Professor Sir Henry Fraser made a presentation as a lecture recently and the below is an extract from it ……….
DID YOU KNOW, NO. 167, PALMETTO STREET AND THE TRAFALGAR
HOTEL
Did you know that the old Trafalgar Hotel, on the corner of Palmetto Street and Rickett Street, used to be the rendezvous for lunch by members of parliament in the old days?
And did you know that that whole area from Palmetto Street all the way past Marhill Street and Bridge Street to the Constitution River and the Careenage used to be a swamp? It’s not surprising that when the Parliament buildings were built in 1862 the huge tower on the East wing soon started to sink, and had to be cut down to half the height.
Palmetto Square is one of the seven streets in Bridgetown still bearing the original names established by the Act of 1657 for the naming of streets. The others are Swan Street, after John Swan the surveyor, High Street, James Street, Reed Street, Tudor Street and White’s Alley.,
But let’s go back to Palmetto Street, sometimes called Palmetto Square, but really just a short, triangular shaped street. It’s where the fire of 1860 began. On the night of February the 14 th , almost exactly a hundred and sixty years ago, the alarm of fire was raised. The fire started in the lumber yard of John and George Alleyne in Palmetto Street, spread across the carenage into Lower Bay Street as far as Shurland’s Alley. The devastated area became known as the new burnt district, and government took the opportunity to acquire much of the land for the proposed new Parliament buildings.
Rebuilding on Palmetto Street included the handsome Victorian buildings, where Cave Shepherd and Company started business. On the corner was a handsome building of three stories, the Trafalgar Hotel. This was a rambling old house, with a second block towards the East. It’s recorded that until the 1970s the restaurant at the Trafalgar Hotel was the usual place for lunch of members of Parliament.
On the ground floor for decades in the last century was the famous barber shop of Barry Springer, and upstairs was a restaurant and bar, frequented by Sir Grantley Adams and the MPs of his day. The hotel and restaurant was run for many years by a Mrs. Murray.

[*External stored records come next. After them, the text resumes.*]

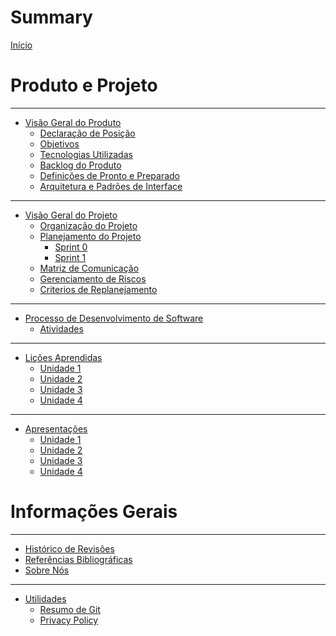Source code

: # Summary

[Início](home.md)


# Produto e Projeto
-----------

- [Visão Geral do Produto](produto/visao.md)
    - [Declaração de Posição](produto/declaracao.md)
    - [Objetivos](produto/objetivos.md)
    - [Tecnologias Utilizadas](produto/tecnologias.md)
    - [Backlog do Produto](produto/backlog.md)
    - [Definições de Pronto e Preparado](produto/dor_dod.md)
    - [Arquitetura e Padrões de Interface](produto/arq_interface.md)
-----------
    
- [Visão Geral do Projeto](projeto/visao.md)
    - [Organização do Projeto](projeto/organizacao.md)
    - [Planejamento do Projeto](projeto/planejamento.md)
        - [Sprint 0](projeto/sprints/sprint_0.md)
        - [Sprint 1]()
    - [Matriz de Comunicação](projeto/comunicacao.md)
    - [Gerenciamento de Riscos](projeto/riscos.md)
    - [Criterios de Replanejamento](projeto/replanejamento.md)
-----------

- [Processo de Desenvolvimento de Software](processo/home.md)
    - [Atividades](processo/atividades.md)
-----------

- [Lições Aprendidas](licoes/licoes.md)
    - [Unidade 1](licoes/unidade_1.md)
    - [Unidade 2](licoes/unidade_2.md)
    - [Unidade 3]()
    - [Unidade 4]()
-----------

- [Apresentações](apresentacoes/apresentacoes.md)
    - [Unidade 1]()
    - [Unidade 2](apresentacoes/unidade_2.md)
    - [Unidade 3]()
    - [Unidade 4]()


# Informações Gerais
-----------

- [Histórico de Revisões](info/rev.md)
- [Referências Bibliográficas](info/refs.md)
- [Sobre Nós](info/sobre.md)
-----------
- [Utilidades](info/utils.md)
    - [Resumo de Git](info/utils/git.md)
    - [Privacy Policy](info/utils/privacy.md)

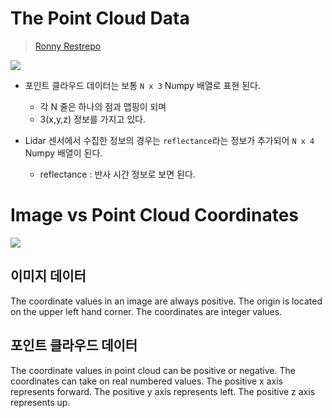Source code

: # The Point Cloud Data

> [Ronny Restrepo](http://ronny.rest/tutorials/module/pointclouds_01/point_cloud_data/)

![](http://i.imgur.com/Bc13san.png)

- 포인트 클라우드 데이터는 보통 `N x 3` Numpy 배열로 표현 된다. 
    - 각 N 줄은 하나의 점과 맵핑이 되며 
    - 3(x,y,z) 정보를 가지고 있다. 

- Lidar 센서에서 수집한 정보의 경우는 `reflectance`라는 정보가 추가되어 `N x 4` Numpy 배열이 된다. 
    - reflectance : 반사 시간 정보로 보면 된다. 


# Image vs Point Cloud Coordinates

![](http://i.imgur.com/smzFU5N.png)

## 이미지 데이터
The coordinate values in an image are always positive.
The origin is located on the upper left hand corner.
The coordinates are integer values.

## 포인트 클라우드 데이터 
The coordinate values in point cloud can be positive or negative.
The coordinates can take on real numbered values.
The positive x axis represents forward.
The positive y axis represents left.
The positive z axis represents up.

Both venues were the haunt of parliamentarians, politicians and aspiring politicians. It was rather like the offices of Clennel Wickham a century ago, where people dropped in or gathered to discuss politics. Things changed when the post office was relocated from the parliament buildings and a dining room was created at the north end of the east wing. This was where my mother ran the postal order department from 1960 until she retired in 1967. She was also had of the registration department at the north end of the west wing, so she spent a lot of time crossing parliament yard and keeping fit!
But the removal of the post office and the creation of the dining room in parliament must have had a dramatic effect on the patronage of the Trafalgar Hotel restaurant and bar, and things clearly went downhill, as the buildings fell into disrepair. In 1978 it was sold and demolished.
I vividly recall my friend the artist Omowale Stewart phoning me with the news of the demolition to occur the following day, and he and I and several others converged on the site that afternoon for the first of a series of sketches and paintings. My three visits produced a triptych, one of my favourite paintings, with the iconic bread cart at the corner! This was shown at the first Art Collection Foundation show in 1985, and hangs in our dining room, while pen sketch number one hangs over my desk.
It was a sad loss of an iconic landmark of old Bridgetown, to be replaced by the ugliest building in the city!